Task details:
In the entries below, some lines hold the string "resources"; please say how many, giving the number and nothing else.

Record set:
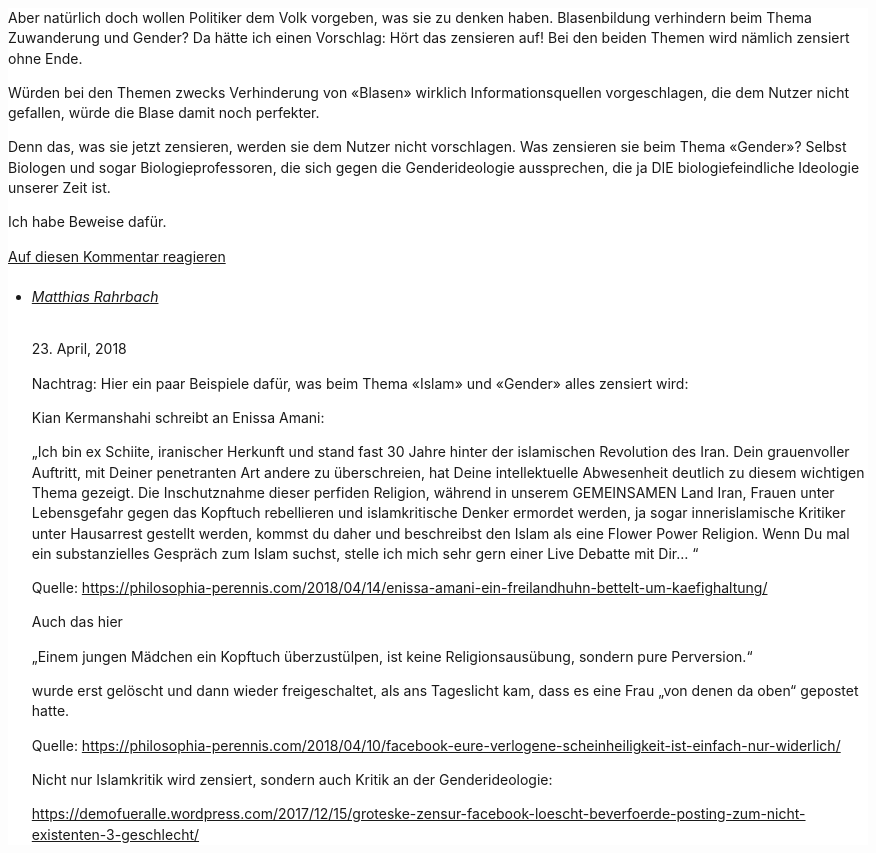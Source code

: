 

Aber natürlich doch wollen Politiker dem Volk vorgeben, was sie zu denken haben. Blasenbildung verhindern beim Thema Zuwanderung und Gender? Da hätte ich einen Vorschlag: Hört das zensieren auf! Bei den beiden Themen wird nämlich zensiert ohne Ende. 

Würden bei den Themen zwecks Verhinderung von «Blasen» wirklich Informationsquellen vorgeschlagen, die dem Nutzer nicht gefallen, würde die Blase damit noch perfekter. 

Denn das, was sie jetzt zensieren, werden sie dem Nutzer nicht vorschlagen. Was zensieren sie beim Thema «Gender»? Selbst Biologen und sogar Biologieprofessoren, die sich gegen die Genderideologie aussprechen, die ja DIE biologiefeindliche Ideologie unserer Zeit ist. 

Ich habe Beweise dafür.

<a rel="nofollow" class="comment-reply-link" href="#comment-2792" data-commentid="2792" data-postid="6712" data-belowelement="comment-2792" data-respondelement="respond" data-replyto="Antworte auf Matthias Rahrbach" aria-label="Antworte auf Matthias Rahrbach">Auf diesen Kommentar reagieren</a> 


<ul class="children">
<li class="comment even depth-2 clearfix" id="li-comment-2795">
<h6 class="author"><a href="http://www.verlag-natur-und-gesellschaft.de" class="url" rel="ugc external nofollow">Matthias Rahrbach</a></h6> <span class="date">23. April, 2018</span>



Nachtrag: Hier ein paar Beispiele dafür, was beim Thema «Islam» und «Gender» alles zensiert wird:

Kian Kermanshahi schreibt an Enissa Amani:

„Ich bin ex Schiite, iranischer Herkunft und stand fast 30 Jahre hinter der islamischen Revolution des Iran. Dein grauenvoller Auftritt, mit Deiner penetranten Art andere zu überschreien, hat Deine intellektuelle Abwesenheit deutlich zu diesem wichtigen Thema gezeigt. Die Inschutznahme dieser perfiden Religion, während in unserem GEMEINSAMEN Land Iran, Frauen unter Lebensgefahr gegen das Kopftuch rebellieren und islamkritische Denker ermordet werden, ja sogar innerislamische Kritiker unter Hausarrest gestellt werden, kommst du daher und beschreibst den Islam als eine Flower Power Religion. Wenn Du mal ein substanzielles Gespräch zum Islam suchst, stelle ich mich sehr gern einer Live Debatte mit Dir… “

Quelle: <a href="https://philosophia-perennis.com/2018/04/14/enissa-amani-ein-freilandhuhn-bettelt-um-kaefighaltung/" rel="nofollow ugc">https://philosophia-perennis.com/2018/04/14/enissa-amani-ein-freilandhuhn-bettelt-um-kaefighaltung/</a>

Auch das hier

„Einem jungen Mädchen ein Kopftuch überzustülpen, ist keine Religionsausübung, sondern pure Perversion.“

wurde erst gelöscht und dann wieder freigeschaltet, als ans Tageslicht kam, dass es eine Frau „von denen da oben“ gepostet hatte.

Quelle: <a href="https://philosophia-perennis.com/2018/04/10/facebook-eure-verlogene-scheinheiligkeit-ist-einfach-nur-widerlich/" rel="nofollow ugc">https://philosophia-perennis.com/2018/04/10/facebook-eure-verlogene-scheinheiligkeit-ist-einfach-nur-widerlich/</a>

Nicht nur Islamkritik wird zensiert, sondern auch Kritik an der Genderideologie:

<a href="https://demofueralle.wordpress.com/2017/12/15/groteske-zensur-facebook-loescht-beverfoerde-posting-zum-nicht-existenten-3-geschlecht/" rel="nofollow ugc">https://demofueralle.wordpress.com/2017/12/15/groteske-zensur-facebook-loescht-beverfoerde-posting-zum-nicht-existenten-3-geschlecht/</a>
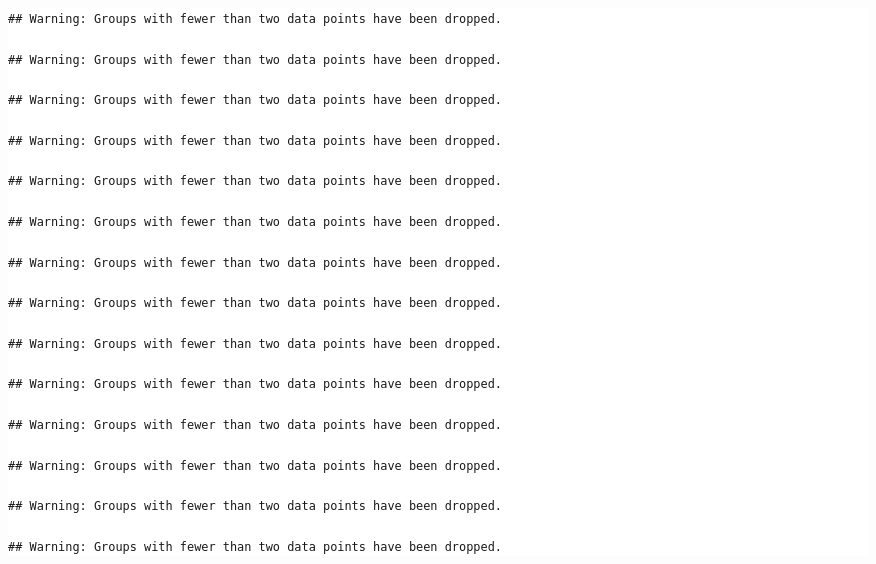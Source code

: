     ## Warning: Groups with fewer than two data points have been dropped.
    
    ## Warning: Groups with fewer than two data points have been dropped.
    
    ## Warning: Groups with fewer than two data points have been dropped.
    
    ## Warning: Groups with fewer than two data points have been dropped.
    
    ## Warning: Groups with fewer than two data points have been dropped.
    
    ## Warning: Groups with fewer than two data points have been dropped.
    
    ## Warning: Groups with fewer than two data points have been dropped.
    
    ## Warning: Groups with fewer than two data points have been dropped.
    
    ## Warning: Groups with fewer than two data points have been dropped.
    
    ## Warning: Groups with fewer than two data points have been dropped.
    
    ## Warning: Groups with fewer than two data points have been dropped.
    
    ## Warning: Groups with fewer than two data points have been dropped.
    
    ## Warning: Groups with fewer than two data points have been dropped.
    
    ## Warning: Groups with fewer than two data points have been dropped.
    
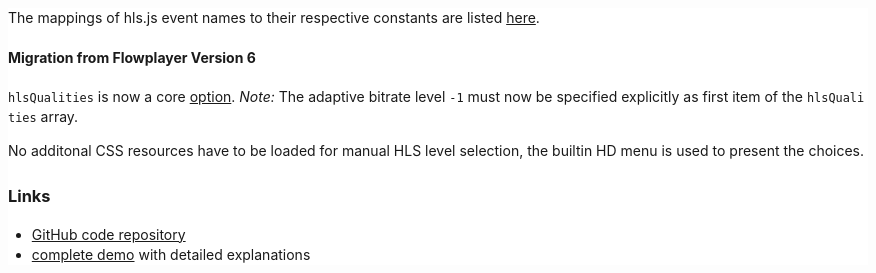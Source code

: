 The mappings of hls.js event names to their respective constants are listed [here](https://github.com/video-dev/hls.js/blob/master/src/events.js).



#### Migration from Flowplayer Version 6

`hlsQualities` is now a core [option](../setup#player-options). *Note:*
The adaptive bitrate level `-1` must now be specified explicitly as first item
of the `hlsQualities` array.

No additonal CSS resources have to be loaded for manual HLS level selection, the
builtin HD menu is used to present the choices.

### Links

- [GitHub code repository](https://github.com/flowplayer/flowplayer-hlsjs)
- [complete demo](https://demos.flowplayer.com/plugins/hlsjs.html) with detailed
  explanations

--

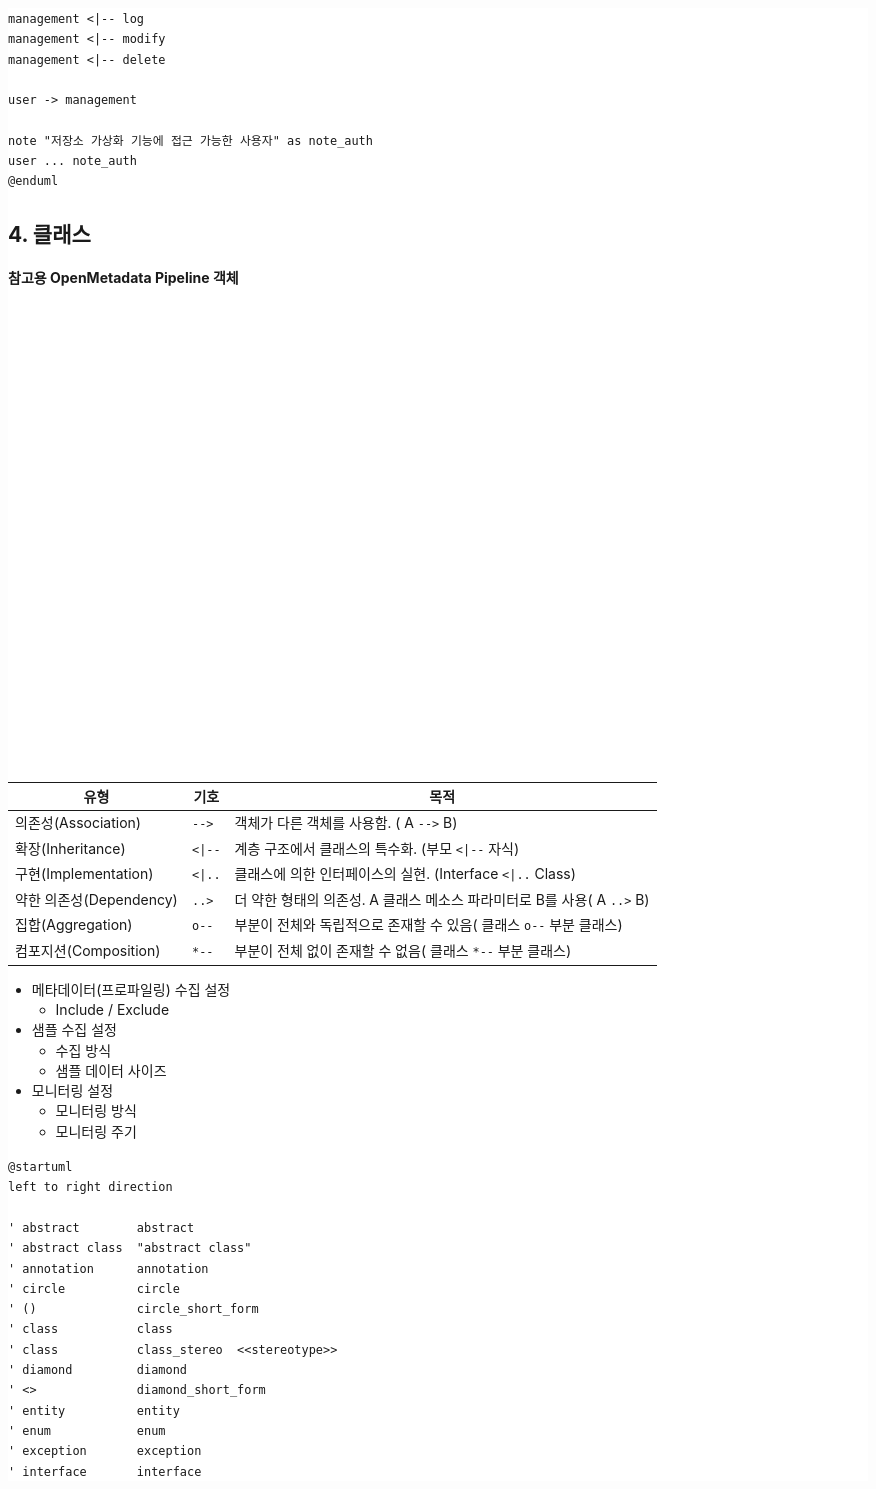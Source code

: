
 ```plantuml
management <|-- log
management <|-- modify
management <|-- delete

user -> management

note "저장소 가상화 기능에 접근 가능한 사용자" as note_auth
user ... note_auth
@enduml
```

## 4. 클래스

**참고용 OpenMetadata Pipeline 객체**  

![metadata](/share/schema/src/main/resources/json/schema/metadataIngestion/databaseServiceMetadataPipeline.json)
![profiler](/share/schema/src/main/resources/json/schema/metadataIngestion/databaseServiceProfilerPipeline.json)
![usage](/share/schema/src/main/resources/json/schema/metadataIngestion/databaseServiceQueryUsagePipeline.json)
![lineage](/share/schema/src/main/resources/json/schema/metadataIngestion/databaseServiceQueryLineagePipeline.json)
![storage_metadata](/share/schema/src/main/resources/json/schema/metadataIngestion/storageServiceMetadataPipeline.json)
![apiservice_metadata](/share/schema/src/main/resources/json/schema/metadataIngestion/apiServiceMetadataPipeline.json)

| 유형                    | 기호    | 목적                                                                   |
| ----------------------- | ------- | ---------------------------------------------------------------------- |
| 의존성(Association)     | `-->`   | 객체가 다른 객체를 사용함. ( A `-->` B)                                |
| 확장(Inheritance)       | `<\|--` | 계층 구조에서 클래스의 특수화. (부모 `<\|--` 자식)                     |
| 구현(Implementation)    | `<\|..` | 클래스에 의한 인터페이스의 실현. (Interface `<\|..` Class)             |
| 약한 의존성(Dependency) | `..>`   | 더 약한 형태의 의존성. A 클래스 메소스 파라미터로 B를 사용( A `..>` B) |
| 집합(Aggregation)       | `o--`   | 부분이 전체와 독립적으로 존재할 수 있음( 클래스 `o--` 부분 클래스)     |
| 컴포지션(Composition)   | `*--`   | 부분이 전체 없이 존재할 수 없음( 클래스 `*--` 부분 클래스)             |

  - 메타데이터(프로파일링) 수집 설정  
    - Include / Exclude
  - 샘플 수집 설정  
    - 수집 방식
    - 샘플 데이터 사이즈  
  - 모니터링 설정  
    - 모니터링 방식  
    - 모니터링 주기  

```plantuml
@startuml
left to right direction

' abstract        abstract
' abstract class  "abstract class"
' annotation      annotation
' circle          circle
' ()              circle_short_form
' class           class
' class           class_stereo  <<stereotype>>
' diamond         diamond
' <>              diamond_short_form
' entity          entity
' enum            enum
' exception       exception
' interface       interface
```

Reply:
7